Condemnation of the Epiphany Riots

I have been silent, in terms of writing, for some time. The last 6 years I have had regular employment, and that coupled with my primary responsibilities as husband and father has left little time, energy, or inclination to reach out to a broader audience.

However, I write now in a time of crisis and unrest, with a heart weighed heavy with the events of this past week, and even the past many years. This has been even more difficult with the things I am seeing from old contacts and organizations with whom I had dealings many years ago.

For that reason, whether or not anyone reads this, I feel it necessary to add my voice to those condemning the riot and insurrection in Washington D.C. this past week on the feast of the Epiphany.

The “Eternal Revolution” is not violent. It is a personal turning of the self to be better, always, and through that movement of virtue to a way of setting the world aflame in the fire of charity. This ideal is expressed by G.K. Chesterton in Orthodoxy (From which comes the title “Eternal Revolution.” Likewise the idea of “Pray for Revolution” (from GKC’s Wind in the Trees) is not meant to be the a request from God for violence, any more than the rest of the Our Father would be.
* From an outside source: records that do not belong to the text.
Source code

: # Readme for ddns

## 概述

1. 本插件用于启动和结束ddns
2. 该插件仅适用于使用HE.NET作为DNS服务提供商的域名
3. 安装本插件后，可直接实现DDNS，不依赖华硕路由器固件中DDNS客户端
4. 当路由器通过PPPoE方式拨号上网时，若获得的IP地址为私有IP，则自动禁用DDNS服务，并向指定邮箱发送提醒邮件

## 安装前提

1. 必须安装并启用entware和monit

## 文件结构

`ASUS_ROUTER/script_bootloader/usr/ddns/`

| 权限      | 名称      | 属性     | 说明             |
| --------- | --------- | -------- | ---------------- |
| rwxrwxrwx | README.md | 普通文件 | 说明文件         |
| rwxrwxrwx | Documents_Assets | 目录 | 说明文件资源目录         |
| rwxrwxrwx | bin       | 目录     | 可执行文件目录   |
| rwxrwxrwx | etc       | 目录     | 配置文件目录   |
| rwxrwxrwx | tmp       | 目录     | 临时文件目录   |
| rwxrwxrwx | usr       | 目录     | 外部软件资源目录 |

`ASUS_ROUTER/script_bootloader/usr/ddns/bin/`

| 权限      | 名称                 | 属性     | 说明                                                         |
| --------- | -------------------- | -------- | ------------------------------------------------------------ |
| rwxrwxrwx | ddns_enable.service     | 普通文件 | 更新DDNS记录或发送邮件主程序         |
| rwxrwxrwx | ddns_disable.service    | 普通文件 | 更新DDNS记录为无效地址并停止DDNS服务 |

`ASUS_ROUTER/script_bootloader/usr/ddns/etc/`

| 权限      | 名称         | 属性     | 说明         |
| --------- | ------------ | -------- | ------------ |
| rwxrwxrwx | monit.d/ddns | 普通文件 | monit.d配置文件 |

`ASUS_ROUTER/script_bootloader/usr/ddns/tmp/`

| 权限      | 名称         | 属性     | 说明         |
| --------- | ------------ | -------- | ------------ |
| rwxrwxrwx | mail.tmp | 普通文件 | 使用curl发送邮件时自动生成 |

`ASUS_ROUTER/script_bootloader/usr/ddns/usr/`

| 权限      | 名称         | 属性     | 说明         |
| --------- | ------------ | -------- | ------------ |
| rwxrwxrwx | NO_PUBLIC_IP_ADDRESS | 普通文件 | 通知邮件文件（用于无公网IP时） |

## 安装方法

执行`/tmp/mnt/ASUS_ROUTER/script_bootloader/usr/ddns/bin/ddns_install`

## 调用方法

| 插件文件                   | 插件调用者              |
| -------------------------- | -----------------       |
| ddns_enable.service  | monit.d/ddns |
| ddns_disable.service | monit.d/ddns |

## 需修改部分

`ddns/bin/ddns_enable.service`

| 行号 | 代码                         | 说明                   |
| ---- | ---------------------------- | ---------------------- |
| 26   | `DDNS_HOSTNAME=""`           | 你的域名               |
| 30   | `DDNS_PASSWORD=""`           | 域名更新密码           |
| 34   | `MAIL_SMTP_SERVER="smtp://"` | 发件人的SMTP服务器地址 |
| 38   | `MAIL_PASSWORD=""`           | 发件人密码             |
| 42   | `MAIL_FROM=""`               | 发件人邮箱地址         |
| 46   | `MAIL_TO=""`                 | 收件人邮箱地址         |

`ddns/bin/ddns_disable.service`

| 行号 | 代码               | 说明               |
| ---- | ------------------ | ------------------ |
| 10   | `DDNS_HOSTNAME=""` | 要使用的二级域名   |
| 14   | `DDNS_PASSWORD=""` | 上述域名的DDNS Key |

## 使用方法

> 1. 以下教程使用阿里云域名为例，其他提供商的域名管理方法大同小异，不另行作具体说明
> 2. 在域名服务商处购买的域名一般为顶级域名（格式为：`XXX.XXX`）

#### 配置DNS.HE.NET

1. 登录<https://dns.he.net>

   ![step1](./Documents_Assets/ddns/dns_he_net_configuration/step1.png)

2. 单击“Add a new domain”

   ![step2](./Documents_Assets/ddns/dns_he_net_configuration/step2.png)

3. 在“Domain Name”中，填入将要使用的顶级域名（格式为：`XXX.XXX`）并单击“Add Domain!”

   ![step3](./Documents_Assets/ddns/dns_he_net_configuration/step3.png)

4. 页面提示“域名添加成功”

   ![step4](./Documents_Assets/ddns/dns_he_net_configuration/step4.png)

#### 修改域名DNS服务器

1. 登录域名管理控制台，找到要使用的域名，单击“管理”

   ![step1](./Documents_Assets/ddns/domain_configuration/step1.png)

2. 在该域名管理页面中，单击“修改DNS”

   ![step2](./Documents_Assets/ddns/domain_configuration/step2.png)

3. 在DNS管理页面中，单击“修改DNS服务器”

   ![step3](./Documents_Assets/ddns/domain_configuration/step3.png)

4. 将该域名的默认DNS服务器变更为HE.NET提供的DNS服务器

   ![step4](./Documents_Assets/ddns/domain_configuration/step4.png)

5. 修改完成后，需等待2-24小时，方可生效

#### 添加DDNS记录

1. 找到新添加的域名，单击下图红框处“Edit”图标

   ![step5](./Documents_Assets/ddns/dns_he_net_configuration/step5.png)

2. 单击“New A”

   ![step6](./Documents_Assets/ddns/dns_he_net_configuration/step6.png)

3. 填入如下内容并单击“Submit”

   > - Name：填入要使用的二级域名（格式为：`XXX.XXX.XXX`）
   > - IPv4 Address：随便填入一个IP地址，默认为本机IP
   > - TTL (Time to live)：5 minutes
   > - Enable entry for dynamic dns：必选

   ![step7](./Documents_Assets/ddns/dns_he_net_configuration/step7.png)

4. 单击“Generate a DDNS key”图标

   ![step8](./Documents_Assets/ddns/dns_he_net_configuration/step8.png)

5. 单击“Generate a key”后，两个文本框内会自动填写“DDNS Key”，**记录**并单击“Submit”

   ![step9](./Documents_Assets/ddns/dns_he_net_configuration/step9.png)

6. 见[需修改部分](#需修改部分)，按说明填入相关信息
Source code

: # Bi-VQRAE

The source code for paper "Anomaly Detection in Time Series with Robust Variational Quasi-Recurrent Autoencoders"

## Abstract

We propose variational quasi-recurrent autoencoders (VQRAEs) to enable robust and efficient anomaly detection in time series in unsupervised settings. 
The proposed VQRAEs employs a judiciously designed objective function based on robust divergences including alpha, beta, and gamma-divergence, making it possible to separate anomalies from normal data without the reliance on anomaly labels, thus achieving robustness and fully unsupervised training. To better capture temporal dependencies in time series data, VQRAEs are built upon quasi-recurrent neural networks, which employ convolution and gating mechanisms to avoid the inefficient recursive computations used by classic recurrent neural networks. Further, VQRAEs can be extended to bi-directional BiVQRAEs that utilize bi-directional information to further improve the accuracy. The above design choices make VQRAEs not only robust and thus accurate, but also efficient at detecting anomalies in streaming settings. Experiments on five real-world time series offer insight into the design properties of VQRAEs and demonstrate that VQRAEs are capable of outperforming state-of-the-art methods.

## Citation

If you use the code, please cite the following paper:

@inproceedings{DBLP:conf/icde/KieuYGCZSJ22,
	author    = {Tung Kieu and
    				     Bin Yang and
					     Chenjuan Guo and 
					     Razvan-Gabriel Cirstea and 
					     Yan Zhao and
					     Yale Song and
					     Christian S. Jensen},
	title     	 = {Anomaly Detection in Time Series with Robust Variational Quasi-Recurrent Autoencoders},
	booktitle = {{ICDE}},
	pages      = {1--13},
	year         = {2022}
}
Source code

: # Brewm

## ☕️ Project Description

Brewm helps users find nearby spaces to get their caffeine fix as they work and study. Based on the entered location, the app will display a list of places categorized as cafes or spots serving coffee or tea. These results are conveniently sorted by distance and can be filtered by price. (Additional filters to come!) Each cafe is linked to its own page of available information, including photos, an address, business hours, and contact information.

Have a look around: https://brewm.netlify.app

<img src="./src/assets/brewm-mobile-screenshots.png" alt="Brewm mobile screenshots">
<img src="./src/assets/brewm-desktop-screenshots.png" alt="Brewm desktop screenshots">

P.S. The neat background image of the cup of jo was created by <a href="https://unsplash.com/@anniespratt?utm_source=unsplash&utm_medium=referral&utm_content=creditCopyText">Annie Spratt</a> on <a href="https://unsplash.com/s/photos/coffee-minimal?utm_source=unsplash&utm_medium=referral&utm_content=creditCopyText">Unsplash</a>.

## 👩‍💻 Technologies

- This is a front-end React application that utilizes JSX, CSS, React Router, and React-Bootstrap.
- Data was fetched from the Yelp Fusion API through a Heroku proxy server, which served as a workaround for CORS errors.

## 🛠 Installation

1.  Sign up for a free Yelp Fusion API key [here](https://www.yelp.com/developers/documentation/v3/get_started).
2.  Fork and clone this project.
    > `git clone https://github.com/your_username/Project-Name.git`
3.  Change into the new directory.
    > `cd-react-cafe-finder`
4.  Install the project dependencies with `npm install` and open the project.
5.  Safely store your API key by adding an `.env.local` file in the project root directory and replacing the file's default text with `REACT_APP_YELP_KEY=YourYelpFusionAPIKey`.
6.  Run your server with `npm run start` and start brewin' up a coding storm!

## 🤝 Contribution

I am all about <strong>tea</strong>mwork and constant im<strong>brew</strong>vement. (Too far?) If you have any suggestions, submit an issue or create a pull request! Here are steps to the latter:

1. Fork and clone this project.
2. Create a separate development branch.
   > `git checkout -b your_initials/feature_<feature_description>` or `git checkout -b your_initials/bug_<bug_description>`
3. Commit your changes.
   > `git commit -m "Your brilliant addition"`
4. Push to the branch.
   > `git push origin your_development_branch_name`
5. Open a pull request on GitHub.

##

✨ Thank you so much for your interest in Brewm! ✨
Jesus denied violent revolution as a solution to a people far more oppressed and far more justified in a physical uprising than we in our own privileged time and place.

Since it is lawful to pray for the coming of the kingdom, it is lawful also to pray for the coming of the revolution that shall restore the kingdom.

– G.K. Chesterton

During my freelance career, my writing has appeared in many publications. I worked with them and lent my services for the accomplishment of certain mutual social action goals – most notably an opposition to abortion – but it does not mean I condone their platform or methods as a whole.

Back in my day, “pro-life” organizations would unequivocally condemn violence, and those who called for violence, even with the goal of ending the practice of abortion. Not only to I not see that sentiment expressed now, but even justifications or sympathy expressed for those who participated, instigated, encouraged, these terrible events. The consequences of such action must be faced with dignity, and not whining or excuses.

The established “Pro-Life” movement and the modern American cult of Christianity have put their faith in princes, and so have sown the salt of hypocrisy underfoot in the soil in the proclamation of hatred towards enemies instead of love for all mankind, and charitable correction of wrongs. Thus we reap a futile harvest.

This does not mean I have “joined the other side” – as if two sides of human organizations could represent right and wrong. Our two-party tyranny is in need of much reform, much correction, and much improvement. But in this case, in this post, I must strongly rebuke my former allies and condemn their actions, as it is they I have associated with in the past. The authority of those who called for violence, and the defense of it by those who proclaim themselves to be Christian or Pro-life, and the seditious goals express by participants are far more heinous than any other domestic violence perpetrated by other Americans this year, and for that reason I am calling it out in this post.

Pray for the turning of hearts. Pray that we might see peace, knowing that as a fallen people we seldom sow its seeds. Pray for those you disagree with, and show them you care for them as human beings, even as you tell them why you think they are wrong.